» PROBLEM REQUIREMENTS
All records must be quoted exactly. Omit the pictures.

» DATA PROVIDED
╔══
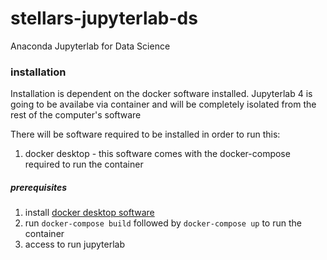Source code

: # stellars-jupyterlab-ds
Anaconda Jupyterlab for Data Science

### installation

Installation is dependent on the docker software installed.
Jupyterlab 4 is going to be availabe via container and will
be completely isolated from the rest of the computer's software

There will be software required to be installed in order to run this:

1. docker desktop - this software comes with the docker-compose required to run the container



##### prerequisites

1. install [docker desktop software](https://www.docker.com/products/docker-desktop/)
2. run `docker-compose build` followed by `docker-compose up` to run the container
3. access [](http://localhost:8888) to run jupyterlab

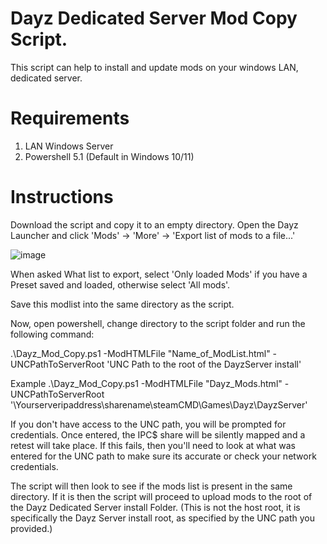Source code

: # Dayz Dedicated Server Mod Copy Script.

This script can help to install and update mods on your windows LAN, dedicated server.

# Requirements
1) LAN Windows Server
2) Powershell 5.1 (Default in Windows 10/11)

# Instructions

Download the script and copy it to an empty directory.
Open the Dayz Launcher and click 'Mods' -> 'More' -> 'Export list of mods to a file...'

![image](https://github.com/JTonyC/Dayz_Mod_Copy_To_Server_Script/assets/8288792/e1b2cfff-f7b5-430e-bc14-5952a287821e)

When asked What list to export, select 'Only loaded Mods' if you have a Preset saved and loaded, otherwise select 'All mods'.

Save this modlist into the same directory as the script.

Now, open powershell, change directory to the script folder and run the following command:

.\Dayz_Mod_Copy.ps1 -ModHTMLFile "Name_of_ModList.html" -UNCPathToServerRoot 'UNC Path to the root of the DayzServer install'

Example
.\Dayz_Mod_Copy.ps1 -ModHTMLFile "Dayz_Mods.html" -UNCPathToServerRoot '\\Yourserveripaddress\sharename\steamCMD\Games\Dayz\DayzServer'

If you don't have access to the UNC path, you will be prompted for credentials. Once entered, the IPC$ share will be silently mapped and a retest will take place.
If this fails, then you'll need to look at what was entered for the UNC path to make sure its accurate or check your network credentials.

The script will then look to see if the mods list is present in the same directory. If it is then the script will proceed to upload mods to the root of the Dayz Dedicated Server install Folder.
(This is not the host root, it is specifically the Dayz Server install root, as specified by the UNC path you provided.)
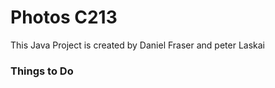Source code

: # Photos C213 #

This Java Project is created by Daniel Fraser and peter Laskai

### Things to Do ###
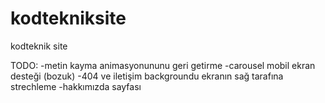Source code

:# kodtekniksite
kodteknik site

TODO: 
-metin kayma animasyonununu geri getirme
-carousel mobil ekran desteği (bozuk)
-404 ve iletişim backgroundu ekranın sağ tarafına strechleme
-hakkımızda sayfası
╚══
» RESULT FOR THIS TASK
Source code

: # stellars-jupyterlab-ds
Anaconda Jupyterlab for Data Science

### installation

Installation is dependent on the docker software installed.
Jupyterlab 4 is going to be availabe via container and will
be completely isolated from the rest of the computer's software

There will be software required to be installed in order to run this:

1. docker desktop - this software comes with the docker-compose required to run the container



##### prerequisites

1. install [docker desktop software](https://www.docker.com/products/docker-desktop/)
2. run `docker-compose build` followed by `docker-compose up` to run the container
3. access [](http://localhost:8888) to run jupyterlab

Source code

: # Dayz Dedicated Server Mod Copy Script.

This script can help to install and update mods on your windows LAN, dedicated server.

# Requirements
1) LAN Windows Server
2) Powershell 5.1 (Default in Windows 10/11)

# Instructions

Download the script and copy it to an empty directory.
Open the Dayz Launcher and click 'Mods' -> 'More' -> 'Export list of mods to a file...'

![image](https://github.com/JTonyC/Dayz_Mod_Copy_To_Server_Script/assets/8288792/e1b2cfff-f7b5-430e-bc14-5952a287821e)

When asked What list to export, select 'Only loaded Mods' if you have a Preset saved and loaded, otherwise select 'All mods'.

Save this modlist into the same directory as the script.

Now, open powershell, change directory to the script folder and run the following command:

.\Dayz_Mod_Copy.ps1 -ModHTMLFile "Name_of_ModList.html" -UNCPathToServerRoot 'UNC Path to the root of the DayzServer install'

Example
.\Dayz_Mod_Copy.ps1 -ModHTMLFile "Dayz_Mods.html" -UNCPathToServerRoot '\\Yourserveripaddress\sharename\steamCMD\Games\Dayz\DayzServer'

If you don't have access to the UNC path, you will be prompted for credentials. Once entered, the IPC$ share will be silently mapped and a retest will take place.
If this fails, then you'll need to look at what was entered for the UNC path to make sure its accurate or check your network credentials.

The script will then look to see if the mods list is present in the same directory. If it is then the script will proceed to upload mods to the root of the Dayz Dedicated Server install Folder.
(This is not the host root, it is specifically the Dayz Server install root, as specified by the UNC path you provided.)
Source code

: # Photos C213 #

This Java Project is created by Daniel Fraser and peter Laskai

### Things to Do ###
Source code

:# kodtekniksite
kodteknik site

TODO: 
-metin kayma animasyonununu geri getirme
-carousel mobil ekran desteği (bozuk)
-404 ve iletişim backgroundu ekranın sağ tarafına strechleme
-hakkımızda sayfası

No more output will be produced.